Une situation similaire est observable à la Maille. La Maille est un lieu intermédiaire créé par la compagnie Théâtre A, une compagnie de théâtre installée dans la commune des Lilas depuis 2009. En parallèle de son activité de création, la compagnie accueille des artistes en

188 résidence ainsi que pour des représentations. Elle propose également des ateliers de pratiques théârales amateures et a mis en place une école d’art dramatique pour les comédiens à visée professionnelle. Suite au déconventionnement de la région, la Maille a subi une forte baisse de son budget et la compagnie qui le gère a décidé de ne pas proposer de saison 2015/2016 faute d’argent pour en créer une.

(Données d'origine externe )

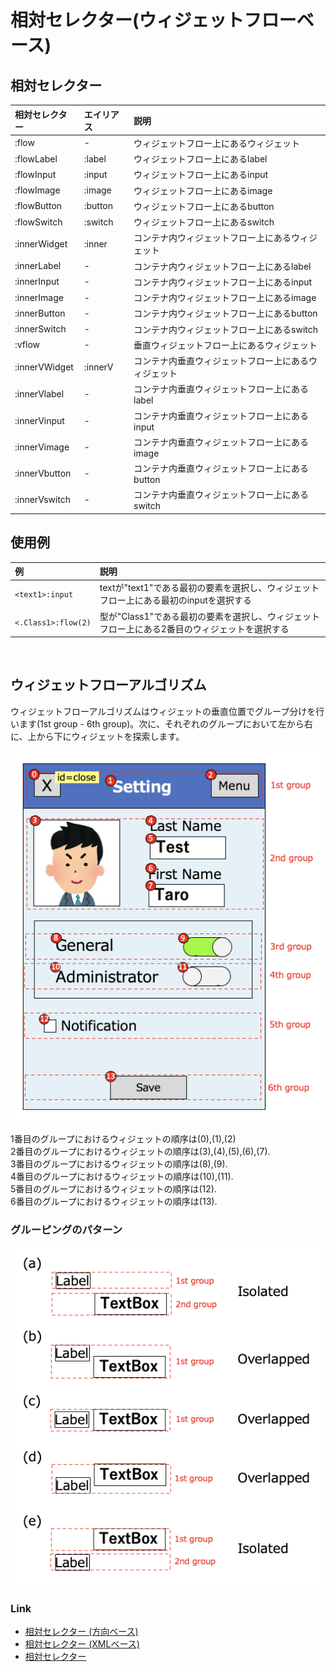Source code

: # 相対セレクター(ウィジェットフローベース)

## 相対セレクター

| 相対セレクター       | エイリアス   | 説明                         |
|:--------------|:--------|:---------------------------|
| :flow         | -       | ウィジェットフロー上にあるウィジェット        |
| :flowLabel    | :label  | ウィジェットフロー上にあるlabel         |
| :flowInput    | :input  | ウィジェットフロー上にあるinput         |
| :flowImage    | :image  | ウィジェットフロー上にあるimage         |
| :flowButton   | :button | ウィジェットフロー上にあるbutton        |
| :flowSwitch   | :switch | ウィジェットフロー上にあるswitch        |
| :innerWidget  | :inner  | コンテナ内ウィジェットフロー上にあるウィジェット   |
| :innerLabel   | -       | コンテナ内ウィジェットフロー上にあるlabel    |
| :innerInput   | -       | コンテナ内ウィジェットフロー上にあるinput    |
| :innerImage   | -       | コンテナ内ウィジェットフロー上にあるimage    |
| :innerButton  | -       | コンテナ内ウィジェットフロー上にあるbutton   |
| :innerSwitch  | -       | コンテナ内ウィジェットフロー上にあるswitch   |
| :vflow        | -       | 垂直ウィジェットフロー上にあるウィジェット      |
| :innerVWidget | :innerV | コンテナ内垂直ウィジェットフロー上にあるウィジェット |
| :innerVlabel  | -       | コンテナ内垂直ウィジェットフロー上にあるlabel  |
| :innerVinput  | -       | コンテナ内垂直ウィジェットフロー上にあるinput  |
| :innerVimage  | -       | コンテナ内垂直ウィジェットフロー上にあるimage  |
| :innerVbutton | -       | コンテナ内垂直ウィジェットフロー上にあるbutton |
| :innerVswitch | -       | コンテナ内垂直ウィジェットフロー上にあるswitch |

## 使用例

| 例                   | 説明                                                  |
|:--------------------|:----------------------------------------------------|
| `<text1>:input`     | textが"text1"である最初の要素を選択し、ウィジェットフロー上にある最初のinputを選択する |
| `<.Class1>:flow(2)` | 型が"Class1"である最初の要素を選択し、ウィジェットフロー上にある2番目のウィジェットを選択する |

<br>

## ウィジェットフローアルゴリズム

ウィジェットフローアルゴリズムはウィジェットの垂直位置でグループ分けを行います(1st group - 6th group)。次に、それぞれのグループにおいて左から右に、上から下にウィジェットを探索します。

![Widget flow](../../_images/widget_flow.png)

1番目のグループにおけるウィジェットの順序は(0),(1),(2) <br>
2番目のグループにおけるウィジェットの順序は(3),(4),(5),(6),(7). <br>
3番目のグループにおけるウィジェットの順序は(8),(9). <br>
4番目のグループにおけるウィジェットの順序は(10),(11). <br>
5番目のグループにおけるウィジェットの順序は(12). <br>
6番目のグループにおけるウィジェットの順序は(13). <br>

### グルーピングのパターン

![Widget flow Grouping](../../_images/widget_flow_grouping.png)

### Link

- [相対セレクター (方向ベース)](relative_selector_direction_ja.md)
- [相対セレクター (XMLベース)](relative_selector_xml_ja.md)
- [相対セレクター](relative_selector_ja.md)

- « Après cinq années d’activité permanente, où l’utopie était devenue réalité,

démontrant son efficacité et sa pertinence en termes de créations artistiques, d’accueil des compagnies et des projets, d’accueil des publics et des auteurs vivants, d’actions artistiques sur le territoire, de travail avec les amateurs, les apprenants. Le déconventionnement menace notre compagnie et menace de nous obliger à fermer les portes de La Maille, cet ancien entrepôt de bois et de charbon que nous avions transformé en lieu de création au cœur de la cité ». (Marie et Armelle cofondateurs de

la Maille)

Ce choix est fait afin que la compagnie puisse survivre :

- « La compagnie n’a pas voulu sacrifier la compagnie pour le lieu et n’a pas voulu

repartir sur une année qui aurait pu les mettre en péril » (Chloé, coordinatrice du réseau Actes if)

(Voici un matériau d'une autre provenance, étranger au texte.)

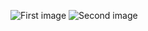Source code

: ![First image](https://github.com/mertakcay/jotform-similartiy/1.jpg?raw=true)
![Second image](https://github.com/mertakcay/jotform-similartiy/2.jpg?raw=true)

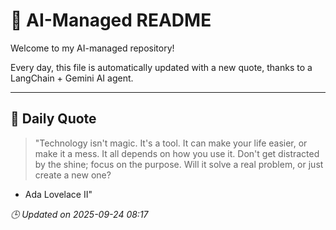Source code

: # 🧠 AI-Managed README

Welcome to my AI-managed repository!

Every day, this file is automatically updated with a new quote, thanks to a LangChain + Gemini AI agent.

---

## 📅 Daily Quote

> "Technology isn't magic. It's a tool.
It can make your life easier, or make it a mess.
It all depends on how you use it.
Don't get distracted by the shine; focus on the purpose.
Will it solve a real problem, or just create a new one?

- Ada Lovelace II"

*🕒 Updated on 2025-09-24 08:17*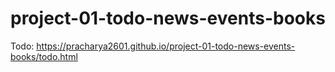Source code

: # project-01-todo-news-events-books

Todo: https://pracharya2601.github.io/project-01-todo-news-events-books/todo.html


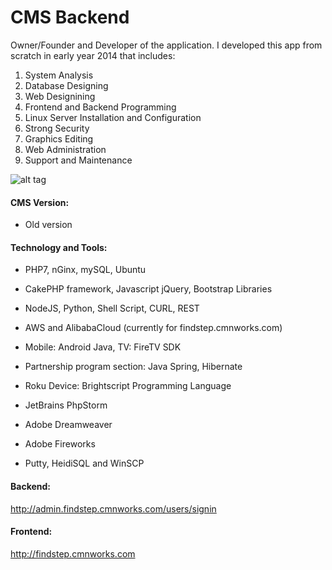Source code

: # CMS Backend
Owner/Founder and Developer of the application. I developed this app from scratch in early year 2014 that includes:
    
1. System Analysis
2. Database Designing
3. Web Designining
4. Frontend and Backend Programming
5. Linux Server Installation and Configuration
6. Strong Security
7. Graphics Editing
8. Web Administration
9. Support and Maintenance

![alt tag](http://47.75.1.113/img/findstep.jpg)

#### CMS Version:
- Old version

#### Technology and Tools:
- PHP7, nGinx, mySQL, Ubuntu
- CakePHP framework, Javascript jQuery, Bootstrap Libraries
- NodeJS, Python, Shell Script, CURL, REST
- AWS and AlibabaCloud (currently for findstep.cmnworks.com)
- Mobile: Android Java, TV: FireTV SDK
- Partnership program section: Java Spring, Hibernate
- Roku Device: Brightscript Programming Language

- JetBrains PhpStorm
- Adobe Dreamweaver
- Adobe Fireworks
- Putty, HeidiSQL and WinSCP

#### Backend:
http://admin.findstep.cmnworks.com/users/signin

#### Frontend:
http://findstep.cmnworks.com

Là encore, la compagnie a décidé de préserver sa propre activité au détriment de celle du lieu. Elle a dû choisir entre faire exister la compagnie ou le lieu. Si elle avait essayé de proposer une nouvelle saison, elle aurait dû engager ses propres ressources dans le lieu, ce qui aurait freiné son activité dans le meilleur des cas ou aurait pu la stopper. En effet, nous avons vu que la gestion d’un lieu exige des ressources importantes, et les acteurs craignent que cela empêche la compagnie de mener une quelconque activité et risque de s’endetter. A terme, cela mettrait fin à l’existence de la compagnie. C’est pour cela que cette dernière sacrifie l’existence du lieu.

Les exemples de l’Avant-rue et de la Maille montrent que si le lieu est un outil intéressant pour développer une organisation alternative, les artistes préfèrent préserver la compagnie qui reste l’outil principal de leur activité en cas de péril. Le lieu ne vient qu’en second. Cela met

189 en lumière d’une part, la dimension clairement instrumentale et pas uniquement artistique de ce lieu, puisqu’il n’est pas nécessaire à la survie de la compagnie. D’autre part, cela nous renseigne sur la fragilité de ces lieux qui ne constituent qu’une force d’organisation secondaire pour les artistes. Cela vient donc questionner la capacité effective de ces lieux à développer une alternative pérenne au sein du secteur du théâtre.

*

Les compagnies sont des structures juridiques non localisées et nomades. En créant un lieu et donc en décidant de créer une forme d’organisation localisée, une compagnie espère être plus stable et être capable d’avoir un impact au sein du secteur. Cependant, on voit que l’imbrication entre le lieu et la compagnie qui le gère est complexe. Les équipes aimeraient que le lieu ne soit plus dépendant de la compagnie mais se suffise à lui-même, à l’image des théâtres subventionnés qui attirent le public grâce leur nom, alors même que le directeur change régulièrement. Les compagnies éprouvent cependant des difficultés à faire vivre de front les deux organisations et cette situation finit par les mettre en péril toutes les deux. La conséquence la plus fréquente est que la compagnie renonce à faire vivre le lieu pour se préserver. Ce choix montre la fragilité du lieu comme forme pour créer une organisation alternative. Pour essayer de consolider le lieu, les lieux intermédiaires espèrent que les pouvoirs publics seront en mesure de les soutenir tout en acceptant de conserver leurs spécificités par rapport au reste du secteur.